He conquered the world of high-end truffles and bon-bons. Then he made us look forward to winter with his hot chocolate. When he started baking, his kitchen quickly created the best chocolate chip cookies and brownies in the city.
Now, Jacques Torres is making ice cream.
Game over.
The Willy Wonka of Water Street has done it again (of course), creating a line of 13 ice creams and sorbets that are so rich, so thick, so luxurious that they could be icing.
The quality comes from the ingredients: real chocolate (not cocoa powder), real vanilla, juicy raspberries, homemade caramel, and even house-made peanut butter. (He roasts his own nuts, this guy!)
The Brooklyn Paper got a preview taste last week from Torres’s right hand man, Ken Goto, and through the smears on our looseleaf pages, we were able to decipher these tasting notes:
• Chocolate: This is the best thing we’ve ever tasted. One spoonful fills the mouth completely, feeling like melted chocolate instead of melted ice cream. The flavor also forms the base for Torres’s chocolate banana and his “Wicked,” a cinnamon and spice version that may be the standout of the trio of chocolates, even if you don’t like spiced chocolates.

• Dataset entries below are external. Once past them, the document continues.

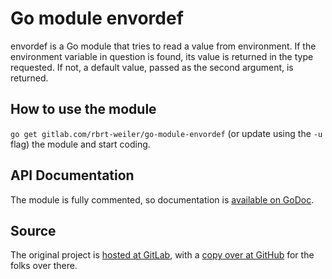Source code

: # Go module envordef

envordef is a Go module that tries to read a value from environment. If the environment variable in question is found, its value is returned in the type requested. If not, a default value, passed as the second argument, is returned.

## How to use the module

`go get gitlab.com/rbrt-weiler/go-module-envordef` (or update using the `-u` flag) the module and start coding.

## API Documentation

The module is fully commented, so documentation is [available on GoDoc](https://godoc.org/gitlab.com/rbrt-weiler/go-module-envordef).

## Source

The original project is [hosted at GitLab](https://gitlab.com/rbrt-weiler/go-module-envordef), with a [copy over at GitHub](https://github.com/rbrt-weiler/go-module-envordef) for the folks over there.

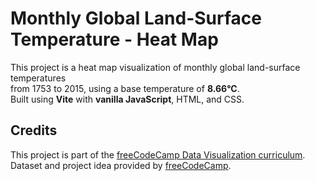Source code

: # Monthly Global Land-Surface Temperature - Heat Map

This project is a heat map visualization of monthly global land-surface temperatures  
from 1753 to 2015, using a base temperature of **8.66°C**.  
Built using **Vite** with **vanilla JavaScript**, HTML, and CSS.

## Credits

This project is part of the [freeCodeCamp Data Visualization curriculum](https://www.freecodecamp.org/learn/data-visualization/).  
Dataset and project idea provided by [freeCodeCamp](https://www.freecodecamp.org/).
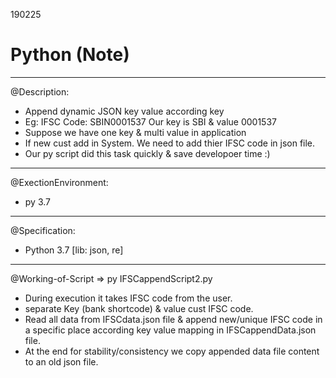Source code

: 190225
# Python (Note)


---
@Description:
- Append dynamic JSON key value according key
- Eg: IFSC Code: SBIN0001537
	Our key is SBI & value 0001537
- Suppose we have one key & multi value in application 
- If new cust add in System. We need to add thier IFSC code in json file.
- Our py script did this task quickly & save developoer time :)


---
@ExectionEnvironment:
- py 3.7


---
@Specification:
- Python 3.7 [lib: json, re]


---
@Working-of-Script
=> py IFSCappendScript2.py
- During execution it takes IFSC code from the user.
- separate Key (bank shortcode) & value cust IFSC code.
- Read all data from IFSCdata.json file & append new/unique IFSC code in a specific place according 
	key value mapping in IFSCappendData.json file. 
- At the end for stability/consistency we copy appended data file content to an old json file.
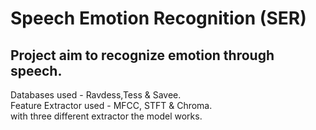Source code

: # Speech Emotion Recognition (SER)
## Project aim to recognize emotion through speech.   
Databases used - Ravdess,Tess & Savee.   
Feature Extractor used - MFCC, STFT & Chroma.  
with three different extractor the model works.  
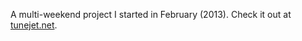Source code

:A multi-weekend project I started in February (2013). Check it out at [tunejet.net](http://tunejet.net).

• Vanilla: There’s a reason why most plain vanillas are plain vanilla in taste — fake vanilla flavoring instead of real beans. But in Torres’s version, you can taste the difference. The vanilla works even better in the caramel swirl variety, which tastes like a sundae in a cup.
• Peanut butter: As if it wasn’t rich enough, Torres ladles in plenty of chocolate chips. This is why he is a genius.
• Love Bug: This combination of white chocolate and lime is the only miss in the bunch. It tasted a bit like cheesecake. If you want that, head to Junior’s.
• Raspberry sorbet: Our art director, who eats ice cream every day, emitted an audible moan when she tasted this flavor.
• Banana rum sorbet: This is a daiquri in a cup. That’s a good thing.
Jacques Torres’s ice cream shop [Water Street between Main and Dock streets in DUMBO, no phone yet] opens for business on Saturday, May 30.